After WWII and a period under arrest, the German art dealer returned to his home in Switzerland in 1950. The location of the painting during these intervening years is unknown. The research indicates that intensive efforts by the French and Swiss authorities on behalf of the French art dealer to have his works restituted ended abruptly and without explanation in 1950. Soon after, the painting was sold to an anonymous buyer at an auction in Lucerne. There is no trace of an official claim being pursued after December 1950. The painting was regularly illustrated and published since the Gallery acquired it in 1954; yet the French art dealer, who lived until the late 1970s and continued his Nazi-era claims until the early 1960s, does not appear to have pursued an official claim for this painting.
The research indicates that shared or fluid ownership of works of art between the two dealers, as well as others, was an ongoing practice over many decades. The silence of the French art dealer in question after 1950, despite years of restitution efforts, suggests the possibility of a private resolution having been reached between him and either the German art dealer or the anonymous buyer of the painting in 1950.
On the basis of the internal research, and the findings of the external provenance researcher, there is not sufficient evidence to accept the claim at this time.
Possible further research
While the Gallery is hugely sympathetic to the history attaching to all three paintings, to the tragic circumstances following the sale in 1934 and the confiscation in 1941 and to the claims being made on behalf of the heirs to the estates in question, it cannot exceed its authority or avoid its obligations to protect the National Collection. The Board is established under statute and has responsibilities as trustees of the National Collection. The Board is precluded from deaccessioning works from the Collection, public monies have been expended on the acquisition of the paintings and the Board could only make a recommendation to return the paintings or to engage in discussions about a settlement if the entitlement to restitution was established as a matter of probability.

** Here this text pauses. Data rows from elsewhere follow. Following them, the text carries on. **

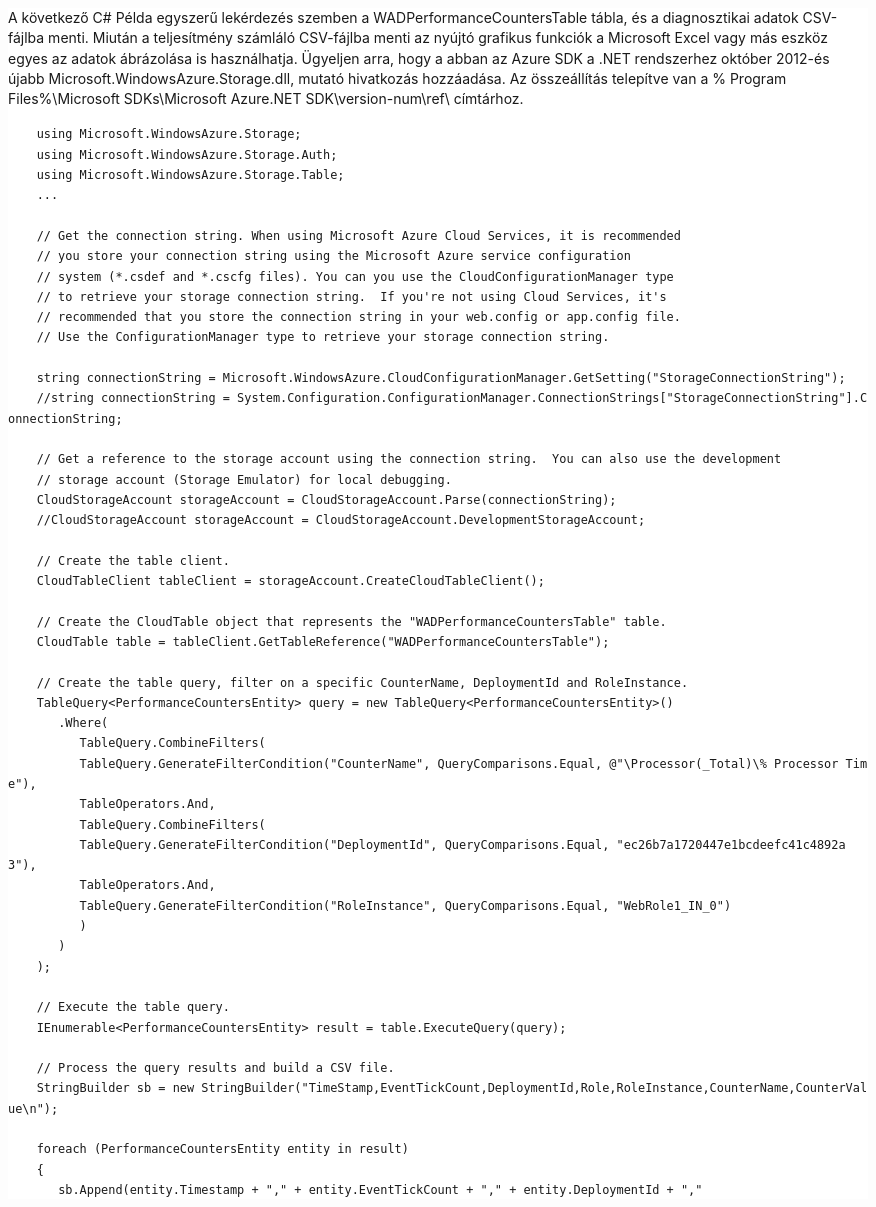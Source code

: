 A következő C# Példa egyszerű lekérdezés szemben a WADPerformanceCountersTable tábla, és a diagnosztikai adatok CSV-fájlba menti. Miután a teljesítmény számláló CSV-fájlba menti az nyújtó grafikus funkciók a Microsoft Excel vagy más eszköz egyes az adatok ábrázolása is használhatja. Ügyeljen arra, hogy a abban az Azure SDK a .NET rendszerhez október 2012-és újabb Microsoft.WindowsAzure.Storage.dll, mutató hivatkozás hozzáadása. Az összeállítás telepítve van a % Program Files%\Microsoft SDKs\Microsoft Azure.NET SDK\version-num\ref\ címtárhoz.

```
    using Microsoft.WindowsAzure.Storage;
    using Microsoft.WindowsAzure.Storage.Auth;
    using Microsoft.WindowsAzure.Storage.Table;
    ...

    // Get the connection string. When using Microsoft Azure Cloud Services, it is recommended
    // you store your connection string using the Microsoft Azure service configuration
    // system (*.csdef and *.cscfg files). You can you use the CloudConfigurationManager type
    // to retrieve your storage connection string.  If you're not using Cloud Services, it's
    // recommended that you store the connection string in your web.config or app.config file.
    // Use the ConfigurationManager type to retrieve your storage connection string.

    string connectionString = Microsoft.WindowsAzure.CloudConfigurationManager.GetSetting("StorageConnectionString");
    //string connectionString = System.Configuration.ConfigurationManager.ConnectionStrings["StorageConnectionString"].ConnectionString;

    // Get a reference to the storage account using the connection string.  You can also use the development
    // storage account (Storage Emulator) for local debugging.
    CloudStorageAccount storageAccount = CloudStorageAccount.Parse(connectionString);
    //CloudStorageAccount storageAccount = CloudStorageAccount.DevelopmentStorageAccount;

    // Create the table client.
    CloudTableClient tableClient = storageAccount.CreateCloudTableClient();

    // Create the CloudTable object that represents the "WADPerformanceCountersTable" table.
    CloudTable table = tableClient.GetTableReference("WADPerformanceCountersTable");

    // Create the table query, filter on a specific CounterName, DeploymentId and RoleInstance.
    TableQuery<PerformanceCountersEntity> query = new TableQuery<PerformanceCountersEntity>()
       .Where(
          TableQuery.CombineFilters(
          TableQuery.GenerateFilterCondition("CounterName", QueryComparisons.Equal, @"\Processor(_Total)\% Processor Time"),
          TableOperators.And,
          TableQuery.CombineFilters(
          TableQuery.GenerateFilterCondition("DeploymentId", QueryComparisons.Equal, "ec26b7a1720447e1bcdeefc41c4892a3"),
          TableOperators.And,
          TableQuery.GenerateFilterCondition("RoleInstance", QueryComparisons.Equal, "WebRole1_IN_0")
          )
       )
    );

    // Execute the table query.
    IEnumerable<PerformanceCountersEntity> result = table.ExecuteQuery(query);

    // Process the query results and build a CSV file.
    StringBuilder sb = new StringBuilder("TimeStamp,EventTickCount,DeploymentId,Role,RoleInstance,CounterName,CounterValue\n");

    foreach (PerformanceCountersEntity entity in result)
    {
       sb.Append(entity.Timestamp + "," + entity.EventTickCount + "," + entity.DeploymentId + ","
```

Future research might provide additional evidence. On this basis, the Gallery would welcome any further material information that would contribute to the collective knowledge of the circumstances surrounding the sales of the two sixteenth-century German panels in 1934, the relationship between the two art dealers involved with The Descent into Limbo, the ownership of that work, the reasons why the claim for restitution or compensation was not pursued after 1950 and the possibility that a private resolution was reached after the 1950 auction.